But there was no KO. The show just sort of fizzled out. There was no encore, no introducing the DJ and the MC and no dirtiness. She grinded with her hostages and arched her back a couple of times, but we're talking about a woman who once sang, "I ain't out shoppin' spendin' dudes' C-notes/ I'm in tha crib givin' niggaz deep throat." And that's probably the tamest lyric she's ever written. I expected displays of public sex or at the very least some disrobing.

Unceremoniously, she sallied off the stage, the lights came up, and the crowd left. Outside, we were greeted by a virtual platoon of cops, all standing around with their hands on their sidearms, ready to step in and save the day in the event of a Biggie Smalls-style drive-by. The two barking K-9 units seemed like a bit much.  But they made for a lively and somewhat dangerous end to the evening.

llu thought she had the veil on because she was lip synching! sketch.

Yikes. Are you done now?

Dear Jolene,

No, I'm not done; I'm finished. Cakes are done; people are finished.

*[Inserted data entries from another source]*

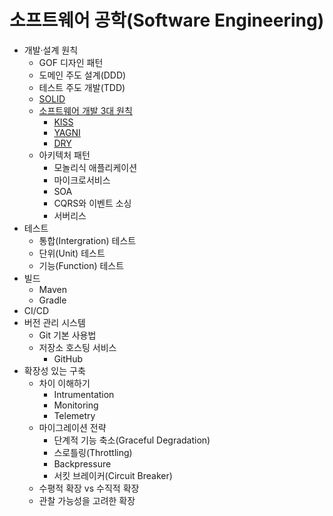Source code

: # 소프트웨어 공학(Software Engineering)

- 개발·설계 원칙
  - GOF 디자인 패턴
  - 도메인 주도 설계(DDD)
  - 테스트 주도 개발(TDD)
  - [SOLID](./contents/SOLID.md)
  - [소프트웨어 개발 3대 원칙](./contents/3-key-software-principles.md)
    - [KISS](./contents/3-key-software-principles.md#kiss)
    - [YAGNI](./contents/3-key-software-principles.md#yagni)
    - [DRY](./contents/3-key-software-principles.md#dry)
  - 아키텍처 패턴
    - 모놀리식 애플리케이션
    - 마이크로서비스
    - SOA
    - CQRS와 이벤트 소싱
    - 서버리스
- 테스트
  - 통합(Intergration) 테스트
  - 단위(Unit) 테스트
  - 기능(Function) 테스트
- 빌드
  - Maven
  - Gradle
- CI/CD
- 버전 관리 시스템
  - Git 기본 사용법
  - 저장소 호스팅 서비스
    - GitHub
- 확장성 있는 구축
  - 차이 이해하기
    - Intrumentation
    - Monitoring
    - Telemetry
  - 마이그레이션 전략
    - 단계적 기능 축소(Graceful Degradation)
    - 스로틀링(Throttling)
    - Backpressure
    - 서킷 브레이커(Circuit Breaker)
  - 수평적 확장 vs 수직적 확장
  - 관찰 가능성을 고려한 확장
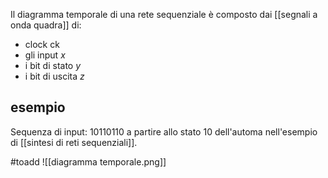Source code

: Il diagramma temporale di una rete sequenziale è composto dai [[segnali a onda quadra]] di:
- clock $\text{ck}$
- gli input $x$
- i bit di stato $y$
- i bit di uscita $z$

## esempio
Sequenza di input: 10110110 a partire allo stato 10 dell'automa nell'esempio di [[sintesi di reti sequenziali]].

#toadd ![[diagramma temporale.png]]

The show was cut short and the cops were there because of a brawl.

http://www.wptz.com/news/23791321/detail.html
http://www.rutlandherald.com/article/20100604/THISJUSTIN/100609973
http://www.wcax.com/global/story.asp?s=12593727
http://www.burlingtonfreepress.com/article/20100604/NEWS02/6040309/Lil-Kim-concert-in-South-Burlington-leads-to-fracas

Dear Molly,

To my knowledge, the show actually wasn't cut short. She played for an hour, as per her contract. Patrons were NOT in fact asked to leave as was reported in the Free Press. Lil Kim played her "finale" and the house lights went up and everyone left in an orderly fashion. The Free Press story also said that the concert went on past midnight, which it did not. There might have been a fight, but it must have happened outside. And I doubt if it was a huge brawl because every cop looked pretty relaxed when the rest of the concertgoers left.

I think this is an example of "press release journalism." None of those reports actually had real reporting in them. They were just rewritten press releases. Which always makes for riveting news.

After I posted that I was thinking it was silly of me. I should know better than to believe stories that are worded almost exactly the same way over different agencies. I've done a lot of volunteer work with the Vermont department of corrections over the years and have heard from both offenders and police how generally inaccurate crime/justice reporting is.

I wish there was at least one real crime-beat reporter in the area who was devoted solely to interviewing cops, lawyers, offenders, witnesses, and attending trials.

This review is very condescending.

An angry and pretentious review, too.

How about "oh I didn't know there was a fight, I guess that's why the cops were there" - nah, why pass up an opportunity to take a shot at the free press.

Lots of cops, more OT, back to the Click It or Ticket Rip Off. (Seat belts yes, Cop checks no).

Dear Jimmy,

With all do respect, I wasn't taking a shot at the Free Press. They paid my rent and my utility bills for nearly four years. I was simply pointing out how a minor scrape can be elevated to huge brawl by simply rewording a press release. And how a few non-truths can become fact really fast.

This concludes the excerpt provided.